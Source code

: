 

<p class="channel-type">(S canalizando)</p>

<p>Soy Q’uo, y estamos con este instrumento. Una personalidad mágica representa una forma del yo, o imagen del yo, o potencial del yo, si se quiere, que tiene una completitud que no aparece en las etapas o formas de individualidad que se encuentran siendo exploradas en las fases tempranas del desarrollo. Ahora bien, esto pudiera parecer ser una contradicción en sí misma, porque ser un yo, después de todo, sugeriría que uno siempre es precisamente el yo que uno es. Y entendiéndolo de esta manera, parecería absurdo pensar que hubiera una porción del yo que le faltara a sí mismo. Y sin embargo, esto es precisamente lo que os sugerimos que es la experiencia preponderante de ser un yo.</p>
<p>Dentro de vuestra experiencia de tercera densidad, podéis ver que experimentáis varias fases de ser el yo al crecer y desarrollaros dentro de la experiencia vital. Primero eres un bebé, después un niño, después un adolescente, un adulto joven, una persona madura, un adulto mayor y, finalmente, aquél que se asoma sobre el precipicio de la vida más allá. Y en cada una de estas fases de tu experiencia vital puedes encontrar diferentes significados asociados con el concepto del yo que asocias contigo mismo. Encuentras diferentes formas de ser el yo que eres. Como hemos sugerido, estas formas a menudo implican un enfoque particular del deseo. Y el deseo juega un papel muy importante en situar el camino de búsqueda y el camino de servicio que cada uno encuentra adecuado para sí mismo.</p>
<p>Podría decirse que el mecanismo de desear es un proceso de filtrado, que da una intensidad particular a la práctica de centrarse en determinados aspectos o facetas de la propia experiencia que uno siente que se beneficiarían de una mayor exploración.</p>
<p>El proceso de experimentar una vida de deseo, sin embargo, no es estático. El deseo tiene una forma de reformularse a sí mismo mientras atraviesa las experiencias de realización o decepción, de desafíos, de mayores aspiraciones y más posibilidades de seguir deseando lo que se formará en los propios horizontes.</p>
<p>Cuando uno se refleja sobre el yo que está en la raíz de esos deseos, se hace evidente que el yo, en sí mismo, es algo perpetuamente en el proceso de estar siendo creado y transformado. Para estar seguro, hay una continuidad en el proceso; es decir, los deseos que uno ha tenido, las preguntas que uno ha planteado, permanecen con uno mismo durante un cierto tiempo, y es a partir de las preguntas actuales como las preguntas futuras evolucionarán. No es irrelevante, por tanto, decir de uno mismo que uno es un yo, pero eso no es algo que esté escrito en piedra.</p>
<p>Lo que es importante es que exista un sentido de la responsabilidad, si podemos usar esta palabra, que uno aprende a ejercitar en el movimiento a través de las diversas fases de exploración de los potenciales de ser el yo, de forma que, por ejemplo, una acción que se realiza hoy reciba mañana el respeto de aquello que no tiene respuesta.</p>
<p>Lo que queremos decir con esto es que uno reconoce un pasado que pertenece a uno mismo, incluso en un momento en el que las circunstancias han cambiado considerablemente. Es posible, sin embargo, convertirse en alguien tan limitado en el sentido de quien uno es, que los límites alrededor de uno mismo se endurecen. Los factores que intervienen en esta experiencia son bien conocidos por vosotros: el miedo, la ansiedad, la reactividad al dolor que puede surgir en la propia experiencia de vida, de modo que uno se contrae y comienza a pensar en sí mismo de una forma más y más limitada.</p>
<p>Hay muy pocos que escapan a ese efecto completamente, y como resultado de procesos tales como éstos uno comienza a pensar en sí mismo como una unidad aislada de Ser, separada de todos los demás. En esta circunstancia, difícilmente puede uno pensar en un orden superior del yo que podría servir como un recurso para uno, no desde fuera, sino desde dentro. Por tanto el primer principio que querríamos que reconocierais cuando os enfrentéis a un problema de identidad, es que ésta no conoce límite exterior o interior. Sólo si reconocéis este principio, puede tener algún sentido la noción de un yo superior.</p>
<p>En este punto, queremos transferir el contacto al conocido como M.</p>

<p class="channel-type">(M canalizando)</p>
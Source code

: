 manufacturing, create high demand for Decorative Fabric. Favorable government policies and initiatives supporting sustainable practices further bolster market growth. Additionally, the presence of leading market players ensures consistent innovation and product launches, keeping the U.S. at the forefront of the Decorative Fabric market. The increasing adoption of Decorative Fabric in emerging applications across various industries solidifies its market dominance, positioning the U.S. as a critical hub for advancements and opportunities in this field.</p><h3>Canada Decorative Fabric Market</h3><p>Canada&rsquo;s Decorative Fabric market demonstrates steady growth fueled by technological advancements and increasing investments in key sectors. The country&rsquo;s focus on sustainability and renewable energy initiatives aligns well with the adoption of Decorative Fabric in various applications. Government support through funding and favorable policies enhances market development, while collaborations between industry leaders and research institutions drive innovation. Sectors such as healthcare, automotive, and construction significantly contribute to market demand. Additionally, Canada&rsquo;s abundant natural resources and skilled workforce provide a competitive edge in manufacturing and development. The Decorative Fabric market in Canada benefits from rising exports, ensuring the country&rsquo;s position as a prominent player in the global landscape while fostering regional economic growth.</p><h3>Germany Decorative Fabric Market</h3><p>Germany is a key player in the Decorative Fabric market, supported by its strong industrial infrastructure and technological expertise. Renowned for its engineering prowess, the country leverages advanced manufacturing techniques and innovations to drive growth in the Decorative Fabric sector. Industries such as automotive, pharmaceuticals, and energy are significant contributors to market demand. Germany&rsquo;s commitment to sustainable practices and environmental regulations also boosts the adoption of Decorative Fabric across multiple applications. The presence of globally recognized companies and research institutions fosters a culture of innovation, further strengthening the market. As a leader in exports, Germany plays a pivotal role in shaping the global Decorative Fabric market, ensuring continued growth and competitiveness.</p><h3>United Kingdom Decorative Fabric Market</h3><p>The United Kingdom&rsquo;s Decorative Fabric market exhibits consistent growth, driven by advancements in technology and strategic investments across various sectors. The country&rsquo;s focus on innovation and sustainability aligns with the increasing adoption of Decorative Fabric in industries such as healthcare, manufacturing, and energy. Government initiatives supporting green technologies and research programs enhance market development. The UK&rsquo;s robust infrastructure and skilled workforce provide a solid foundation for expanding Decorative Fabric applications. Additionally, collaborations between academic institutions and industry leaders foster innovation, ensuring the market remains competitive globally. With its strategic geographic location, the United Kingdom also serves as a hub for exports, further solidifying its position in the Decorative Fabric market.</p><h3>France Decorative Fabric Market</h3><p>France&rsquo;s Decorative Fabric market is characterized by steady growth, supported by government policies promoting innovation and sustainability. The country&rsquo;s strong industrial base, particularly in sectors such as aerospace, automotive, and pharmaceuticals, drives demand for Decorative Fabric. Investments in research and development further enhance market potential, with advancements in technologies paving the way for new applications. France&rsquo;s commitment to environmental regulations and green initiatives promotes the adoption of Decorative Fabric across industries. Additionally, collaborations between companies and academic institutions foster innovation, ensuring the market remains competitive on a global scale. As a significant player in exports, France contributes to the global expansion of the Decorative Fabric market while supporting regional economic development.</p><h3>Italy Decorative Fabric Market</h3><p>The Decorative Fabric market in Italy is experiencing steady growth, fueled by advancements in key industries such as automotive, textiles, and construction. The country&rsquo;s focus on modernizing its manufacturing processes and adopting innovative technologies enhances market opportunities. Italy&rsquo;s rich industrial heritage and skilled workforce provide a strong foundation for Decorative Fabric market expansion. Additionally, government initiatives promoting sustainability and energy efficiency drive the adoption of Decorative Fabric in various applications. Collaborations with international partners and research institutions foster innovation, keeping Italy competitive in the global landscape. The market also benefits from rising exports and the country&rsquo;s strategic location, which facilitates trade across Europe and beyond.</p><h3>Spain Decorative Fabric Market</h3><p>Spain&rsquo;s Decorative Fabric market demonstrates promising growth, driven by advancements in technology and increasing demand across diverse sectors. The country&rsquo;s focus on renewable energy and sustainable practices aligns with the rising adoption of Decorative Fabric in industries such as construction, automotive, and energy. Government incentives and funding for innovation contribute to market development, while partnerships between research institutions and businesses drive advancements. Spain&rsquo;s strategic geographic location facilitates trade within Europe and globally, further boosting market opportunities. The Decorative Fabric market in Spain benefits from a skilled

- - - - - - -

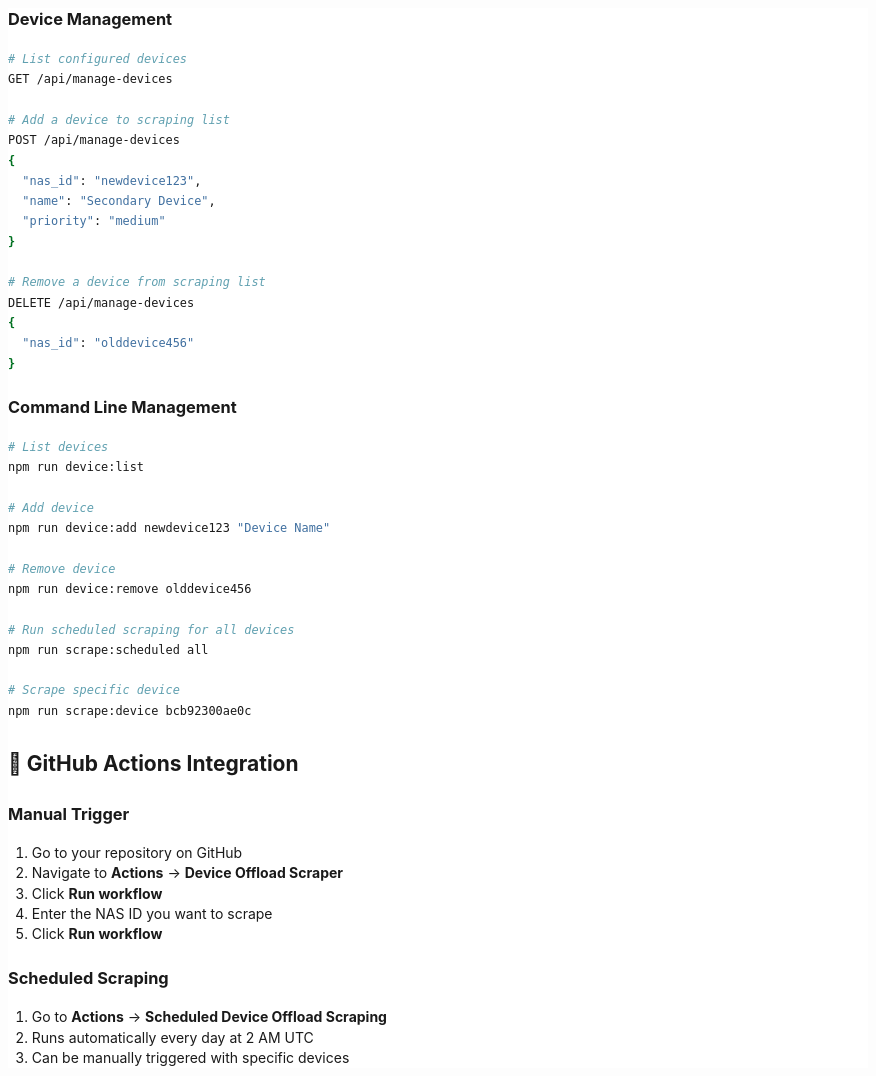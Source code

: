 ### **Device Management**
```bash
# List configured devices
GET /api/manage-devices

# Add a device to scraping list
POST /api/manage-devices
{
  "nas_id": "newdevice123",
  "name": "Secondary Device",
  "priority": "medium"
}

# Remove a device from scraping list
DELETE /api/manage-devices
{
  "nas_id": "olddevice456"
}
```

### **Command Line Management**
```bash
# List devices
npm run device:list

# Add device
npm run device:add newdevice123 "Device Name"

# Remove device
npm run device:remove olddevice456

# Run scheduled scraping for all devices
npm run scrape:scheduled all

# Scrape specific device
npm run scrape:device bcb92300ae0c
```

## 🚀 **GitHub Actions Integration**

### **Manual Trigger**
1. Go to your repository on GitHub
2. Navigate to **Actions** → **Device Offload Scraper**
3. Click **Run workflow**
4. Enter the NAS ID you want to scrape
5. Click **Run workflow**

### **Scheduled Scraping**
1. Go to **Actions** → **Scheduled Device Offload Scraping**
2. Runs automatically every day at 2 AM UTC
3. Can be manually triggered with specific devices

- - - - - - -

*Exercise*:
Your task is to restate, word for word, only those lines above that fall between the line holding "5. Click **Run workflow**" and the line holding "3. Can be manually", inclusive.

*Response to the task*:
5. Click **Run workflow**

### **Scheduled Scraping**
1. Go to **Actions** → **Scheduled Device Offload Scraping**
2. Runs automatically every day at 2 AM UTC
3. Can be manually triggered with specific devices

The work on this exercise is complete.